Thief shot dead over two loaves of bread
A well-known thief from the Beterverwagting area was shot dead shortly before midnight on Wednesday after he was caught stealing from the Bakewell factory at Triumph, East Coast Demerara.
Omo Caesar, 39, was pronounced dead at the Georgetown Public Hospital Corporation after receiving a single gunshot wound to his abdomen.
Police in a press release stated that they are investigating the circumstances surrounding the incident, which occurred around 23:50 hours at Dr. Miller Street, Triumph.
While the police did not indicate who shot Caesar, Kaieteur News understands that he was shot by a security guard attached to the bakery, who remained in custody up to last night.
According to reports, Caesar was only released from the police lock-ups hours before he was killed.
He was held on simple larceny charges.
Caesar was reportedly seen in the Bakewell factory compound by employees who alerted the security on duty.
A source at the bakery told this newspaper that Caesar was seen removing three pails of paint and a few loaves of bread when he was called upon to stop by the security.
Apparently not wanting to return into custody, Caesar made a dash for freedom but was shot in the process.
Still clutching to his loot, the wounded Caesar ran for about 200 metres through an alleyway before collapsing.

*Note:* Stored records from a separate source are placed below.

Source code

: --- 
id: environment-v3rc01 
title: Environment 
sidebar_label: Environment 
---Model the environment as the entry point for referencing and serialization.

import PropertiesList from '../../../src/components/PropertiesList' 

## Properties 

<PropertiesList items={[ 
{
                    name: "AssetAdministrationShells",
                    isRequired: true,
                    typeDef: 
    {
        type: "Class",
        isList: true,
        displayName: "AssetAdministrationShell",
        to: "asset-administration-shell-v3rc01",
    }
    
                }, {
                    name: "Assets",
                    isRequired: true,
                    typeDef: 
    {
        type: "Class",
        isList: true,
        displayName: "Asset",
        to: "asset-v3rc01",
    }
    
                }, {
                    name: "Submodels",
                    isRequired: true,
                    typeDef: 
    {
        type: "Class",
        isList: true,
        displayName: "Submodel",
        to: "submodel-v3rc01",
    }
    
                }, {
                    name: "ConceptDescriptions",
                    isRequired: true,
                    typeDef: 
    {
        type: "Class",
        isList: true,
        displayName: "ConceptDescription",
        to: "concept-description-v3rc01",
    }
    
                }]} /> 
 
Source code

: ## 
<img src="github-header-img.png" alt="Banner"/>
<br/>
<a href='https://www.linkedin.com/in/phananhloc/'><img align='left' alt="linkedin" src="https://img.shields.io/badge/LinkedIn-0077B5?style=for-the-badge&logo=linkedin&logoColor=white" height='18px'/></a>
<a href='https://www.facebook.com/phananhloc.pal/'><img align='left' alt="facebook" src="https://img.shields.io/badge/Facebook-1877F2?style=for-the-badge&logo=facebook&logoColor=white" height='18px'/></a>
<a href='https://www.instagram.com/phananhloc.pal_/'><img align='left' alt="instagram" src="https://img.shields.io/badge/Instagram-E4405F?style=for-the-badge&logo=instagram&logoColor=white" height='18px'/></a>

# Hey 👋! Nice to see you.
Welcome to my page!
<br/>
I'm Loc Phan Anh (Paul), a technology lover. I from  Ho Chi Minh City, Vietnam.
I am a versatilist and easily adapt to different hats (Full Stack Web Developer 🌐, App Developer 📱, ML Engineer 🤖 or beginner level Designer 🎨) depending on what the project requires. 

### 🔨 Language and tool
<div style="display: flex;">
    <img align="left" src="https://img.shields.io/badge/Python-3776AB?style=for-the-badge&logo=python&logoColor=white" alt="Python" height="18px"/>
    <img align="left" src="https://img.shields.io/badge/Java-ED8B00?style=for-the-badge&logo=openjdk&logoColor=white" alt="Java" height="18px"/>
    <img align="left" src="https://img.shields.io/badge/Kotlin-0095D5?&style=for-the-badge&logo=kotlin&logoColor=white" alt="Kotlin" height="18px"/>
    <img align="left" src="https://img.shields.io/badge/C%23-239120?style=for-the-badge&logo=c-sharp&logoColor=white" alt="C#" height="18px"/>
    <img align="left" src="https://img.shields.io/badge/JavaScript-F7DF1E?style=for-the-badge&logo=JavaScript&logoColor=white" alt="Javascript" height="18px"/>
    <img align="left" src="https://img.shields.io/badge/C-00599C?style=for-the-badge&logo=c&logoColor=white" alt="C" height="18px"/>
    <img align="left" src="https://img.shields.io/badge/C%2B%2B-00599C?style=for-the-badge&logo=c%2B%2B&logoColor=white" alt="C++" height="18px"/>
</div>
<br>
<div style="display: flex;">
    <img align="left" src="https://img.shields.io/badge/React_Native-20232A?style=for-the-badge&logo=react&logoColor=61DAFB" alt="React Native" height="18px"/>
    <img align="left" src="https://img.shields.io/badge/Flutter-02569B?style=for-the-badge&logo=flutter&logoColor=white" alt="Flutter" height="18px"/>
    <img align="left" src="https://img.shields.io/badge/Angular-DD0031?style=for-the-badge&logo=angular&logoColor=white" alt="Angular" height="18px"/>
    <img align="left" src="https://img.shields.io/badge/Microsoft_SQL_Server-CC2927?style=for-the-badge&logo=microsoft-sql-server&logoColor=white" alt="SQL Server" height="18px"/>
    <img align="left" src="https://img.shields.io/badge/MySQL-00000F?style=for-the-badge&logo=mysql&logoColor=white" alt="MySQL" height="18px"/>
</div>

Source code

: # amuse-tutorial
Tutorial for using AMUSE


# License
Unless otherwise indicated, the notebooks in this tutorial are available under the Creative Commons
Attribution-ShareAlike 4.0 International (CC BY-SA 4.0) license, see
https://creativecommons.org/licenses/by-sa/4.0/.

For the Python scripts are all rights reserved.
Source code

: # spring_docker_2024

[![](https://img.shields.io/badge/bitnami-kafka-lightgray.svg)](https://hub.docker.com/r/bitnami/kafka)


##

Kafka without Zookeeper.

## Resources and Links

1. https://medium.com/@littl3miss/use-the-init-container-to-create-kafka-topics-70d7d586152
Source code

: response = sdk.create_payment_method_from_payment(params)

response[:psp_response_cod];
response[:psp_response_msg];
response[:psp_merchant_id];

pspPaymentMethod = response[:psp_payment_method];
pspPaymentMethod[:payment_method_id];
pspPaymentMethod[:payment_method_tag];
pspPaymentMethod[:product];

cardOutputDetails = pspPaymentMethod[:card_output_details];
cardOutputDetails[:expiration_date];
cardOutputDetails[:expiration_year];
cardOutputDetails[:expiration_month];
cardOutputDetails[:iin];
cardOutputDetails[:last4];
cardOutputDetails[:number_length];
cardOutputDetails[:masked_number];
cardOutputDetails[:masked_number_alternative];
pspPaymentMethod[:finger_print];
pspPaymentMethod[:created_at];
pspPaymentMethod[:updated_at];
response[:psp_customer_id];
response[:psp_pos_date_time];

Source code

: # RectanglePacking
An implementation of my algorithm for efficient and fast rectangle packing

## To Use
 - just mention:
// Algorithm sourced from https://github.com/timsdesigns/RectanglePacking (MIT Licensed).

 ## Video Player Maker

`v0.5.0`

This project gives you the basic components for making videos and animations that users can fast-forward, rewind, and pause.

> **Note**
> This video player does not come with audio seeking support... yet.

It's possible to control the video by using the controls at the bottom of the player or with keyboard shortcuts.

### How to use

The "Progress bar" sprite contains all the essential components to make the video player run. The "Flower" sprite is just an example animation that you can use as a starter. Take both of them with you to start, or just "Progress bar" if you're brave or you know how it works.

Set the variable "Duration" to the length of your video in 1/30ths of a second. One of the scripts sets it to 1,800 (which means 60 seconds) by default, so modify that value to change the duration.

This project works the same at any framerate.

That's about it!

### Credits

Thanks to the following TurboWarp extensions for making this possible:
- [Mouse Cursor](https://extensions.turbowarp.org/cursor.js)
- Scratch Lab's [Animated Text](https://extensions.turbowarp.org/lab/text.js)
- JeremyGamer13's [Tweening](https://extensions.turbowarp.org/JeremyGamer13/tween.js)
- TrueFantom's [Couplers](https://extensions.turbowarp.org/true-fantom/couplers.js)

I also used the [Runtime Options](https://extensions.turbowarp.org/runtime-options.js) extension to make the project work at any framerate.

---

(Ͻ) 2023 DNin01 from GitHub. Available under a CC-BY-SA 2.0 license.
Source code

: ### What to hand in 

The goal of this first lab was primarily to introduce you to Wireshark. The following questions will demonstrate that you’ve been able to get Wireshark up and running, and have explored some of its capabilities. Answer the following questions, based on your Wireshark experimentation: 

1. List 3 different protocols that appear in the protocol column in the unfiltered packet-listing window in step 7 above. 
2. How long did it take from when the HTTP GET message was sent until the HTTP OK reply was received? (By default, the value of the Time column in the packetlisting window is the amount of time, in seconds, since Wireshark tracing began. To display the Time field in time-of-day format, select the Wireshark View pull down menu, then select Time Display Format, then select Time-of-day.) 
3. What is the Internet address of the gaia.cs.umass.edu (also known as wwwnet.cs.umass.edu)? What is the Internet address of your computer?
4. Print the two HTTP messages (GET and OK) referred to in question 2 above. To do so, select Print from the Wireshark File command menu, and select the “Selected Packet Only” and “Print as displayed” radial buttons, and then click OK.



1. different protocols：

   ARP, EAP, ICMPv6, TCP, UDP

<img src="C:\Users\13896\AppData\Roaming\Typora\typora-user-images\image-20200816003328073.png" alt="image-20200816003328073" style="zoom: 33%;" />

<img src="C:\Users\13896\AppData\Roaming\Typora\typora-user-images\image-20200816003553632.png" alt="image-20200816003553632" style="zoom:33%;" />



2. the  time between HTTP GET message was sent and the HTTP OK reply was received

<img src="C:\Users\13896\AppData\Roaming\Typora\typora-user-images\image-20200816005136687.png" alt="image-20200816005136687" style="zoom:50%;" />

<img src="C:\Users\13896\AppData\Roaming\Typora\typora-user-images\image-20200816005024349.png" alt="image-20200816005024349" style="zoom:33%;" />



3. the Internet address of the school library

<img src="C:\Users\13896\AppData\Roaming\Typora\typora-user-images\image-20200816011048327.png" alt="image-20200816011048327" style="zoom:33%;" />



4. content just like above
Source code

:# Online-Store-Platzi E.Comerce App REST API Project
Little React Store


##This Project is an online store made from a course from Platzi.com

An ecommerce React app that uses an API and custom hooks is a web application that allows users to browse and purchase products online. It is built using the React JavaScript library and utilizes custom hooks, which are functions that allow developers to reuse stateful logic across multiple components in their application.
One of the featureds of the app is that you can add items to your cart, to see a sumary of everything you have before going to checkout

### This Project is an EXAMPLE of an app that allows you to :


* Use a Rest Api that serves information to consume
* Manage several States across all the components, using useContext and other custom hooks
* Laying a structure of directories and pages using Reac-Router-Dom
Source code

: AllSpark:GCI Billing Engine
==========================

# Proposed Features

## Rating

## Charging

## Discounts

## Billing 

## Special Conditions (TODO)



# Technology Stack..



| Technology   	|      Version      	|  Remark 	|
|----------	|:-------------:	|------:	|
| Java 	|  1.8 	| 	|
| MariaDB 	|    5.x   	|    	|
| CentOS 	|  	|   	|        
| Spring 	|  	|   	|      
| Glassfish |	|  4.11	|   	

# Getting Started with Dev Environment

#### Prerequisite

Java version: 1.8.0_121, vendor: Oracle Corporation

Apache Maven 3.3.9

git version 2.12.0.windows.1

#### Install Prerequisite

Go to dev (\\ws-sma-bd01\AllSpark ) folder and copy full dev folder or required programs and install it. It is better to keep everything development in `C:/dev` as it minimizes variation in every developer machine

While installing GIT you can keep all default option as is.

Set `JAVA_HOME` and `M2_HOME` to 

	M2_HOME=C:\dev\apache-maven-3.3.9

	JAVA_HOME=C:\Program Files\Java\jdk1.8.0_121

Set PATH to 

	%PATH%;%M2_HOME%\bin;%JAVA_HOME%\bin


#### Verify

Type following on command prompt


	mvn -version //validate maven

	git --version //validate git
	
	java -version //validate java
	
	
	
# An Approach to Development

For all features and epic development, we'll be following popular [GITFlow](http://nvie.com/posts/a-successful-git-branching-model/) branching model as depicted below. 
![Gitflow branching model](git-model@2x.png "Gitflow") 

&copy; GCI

The security personnel, realizing that he was hit, pursued Caesar and subsequently found him lying motionless in a dimly lit alleyway. He was still clutching the two loaves of bread he had stolen.
Employees at the bakery believe that Caesar is the man who was responsible for the theft of several truck batteries previously. They based their belief on camera footage in which the perpetrator bears a striking resemblance to Caesar.
“You know how many times we miss batteries and so. He get ketch pon camera before,” one employee told this newspaper.
“When dem truck man come fuh start dey truck, battery gone,” another employee remarked.
Police say they are questioning the security guard who it is believed fired the shot that killed Caesar, to ascertain if excessive force was used.